Raising kids is hard enough. Mix in with that same sex parents fighting against society’s standards of the family unit, videos on crack that are slowly replacing Sesame Street and schools trying so hard to be politically correct about everything that they are failing to teach our kids anything; and you have complete and utter chaos. Everyone has an opinion on the best child rearing methods but unfortunately every kid is not the same and what works for some may not very well work for most.
My partner and I have decided to have a child and we have done our fair share of research on the getting pregnant part. But we now find ourselves bumping heads on the proper way to raise a child. Some of our friends say that we are thinking about it too much but when is the right time to think about it? She believes in spanking and I am a time out type of girl. She likes the trendy baby attire while I lean towards the classics. She wants me to be a stay at home mom when I would rather find a good daycare (when the child is enough of course). And the madness goes on and honestly I wonder how it will all work out. Any advice?
-Soon to be Prego
First off please know that you are not having any conversations that new parents don’t have and I feel it is important to discuss these things before hand. People fail to realize that a good lover, partner, or friend doesn’t always make a good parent. I think it is just as important to know one’s relationship values as it is to know about their outlook on raising kids; especially if kiddies are in your future.

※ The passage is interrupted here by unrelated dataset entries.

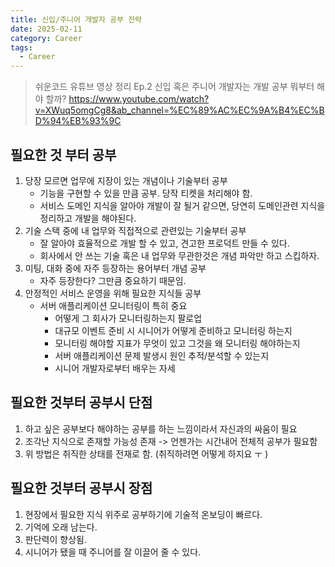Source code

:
 ```yaml
---
title: 신입/주니어 개발자 공부 전략
date: 2025-02-11
category: Career
tags:
  - Career
---
```

> 쉬운코드 유튜브 영상 정리
> Ep.2 신입 혹은 주니어 개발자는 개발 공부 뭐부터 해야 할까?
> https://www.youtube.com/watch?v=XWuq5omgCg8&ab_channel=%EC%89%AC%EC%9A%B4%EC%BD%94%EB%93%9C

## 필요한 것 부터 공부
1. 당장 모르면 업무에 지장이 있는 개념이나 기술부터 공부
   - 기능을 구현할 수 있을 만큼 공부. 당작 티켓을 처리해야 함.
   - 서비스 도메인 지식을 알아야 개발이 잘 될거 같으면, 당연히 도메인관련 지식을 정리하고 개발을 해야된다. 
2. 기술 스택 중에 내 업무와 직접적으로 관련있는 기술부터 공부
   - 잘 알아야 효율적으로 개발 할 수 있고, 견고한 프로덕트 만들 수 있다. 
   - 회사에서 안 쓰는 기술 혹은 내 업무와 무관한것은 개념 파악만 하고 스킵하자.
3. 미팅, 대화 중에 자주 등장하는 용어부터 개념 공부
   - 자주 등장한다? 그만큼 중요하기 때문임.
4. 안정적인 서비스 운영을 위해 필요한 지식들 공부
   - 서버 애플리케이션 모니터링이 특히 중요
     - 어떻게 그 회사가 모니터링하는지 팔로업
     - 대규모 이벤트 준비 시 시니어가 어떻게 준비하고 모니터링 하는지
     - 모니터링 해야할 지표가 무엇이 있고 그것을 왜 모니터링 해야하는지
     - 서버 애플리케이션 문제 발생시 원인 추적/분석할 수 있는지
     - 시니어 개발자로부터 배우는 자세
## 필요한 것부터 공부시 단점
1. 하고 싶은 공부보다 해야하는 공부를 하는 느낌이라서 자신과의 싸움이 필요
2. 조각난 지식으로 존재할 가능성 존재 -> 언젠가는 시간내어 전체적 공부가 필요함
3. 위 방법은 취직한 상태를 전재로 함. (취직하려면 어떻게 하지요 ㅜ )
## 필요한 것부터 공부시 장점
1. 현장에서 필요한 지식 위주로 공부하기에 기술적 온보딩이 빠르다.
2. 기억에 오래 남는다.
3. 판단력이 향상됨.
4. 시니어가 됐을 때 주니어를 잘 이끌어 줄 수 있다.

There are a lot of factors that play a role in how someone raises a child. These key elements need to be discussed. I was always told that a child either ends up like their parents or completely opposite. As I have gotten older I have realized that there is a little grey in there. We are products of our surroundings and even though we may have “made it out” we don’t forget what we made it out of. I say this to say that even without intending to we may exhibit behavior that we were exposed to and not all behavior is good behavior so it is important to discuss your upbringing and your outlook on raising kids as a result.
There are books, clubs, organizations, etc. that will have advice for you and I do believe that it is important to tap into these resources but at the same time you must do what is best for your child. And he or she is yours not Dr. Spock’s.
Every child is different and your discipline will differ as well. No-one is given a book on how to raise the perfect child. You have to do your best to teach and guide them. A child is a person not just an accessory to add to the family unit. Will you and your spouse work hard together in raising your child? Have you thought about financial security and future savings? Have you decided what happens if divorce occurs and speaking of which have you decided that your partner is the one and has she done the same with you? Why do you want to have a child? Why with her? Why now? Will she make a good mother/father or will you? Do you have love in our own relationship and enough love to offer another human being?
I don’t have a crystal ball and neither do you…do you? There will be moments of uncertainty, moments where you both are on opposite sides of the fence, and their will be moments of rainbows and ice-cream. If you are sure that she is the one and vice versa and you are mentally , financially, and emotionally ready to have a child then strap up your boots and join the ranks. This is your child; yours and hers. Remember this and have confidence in your ability as a unit to raise this child to the best of your ability.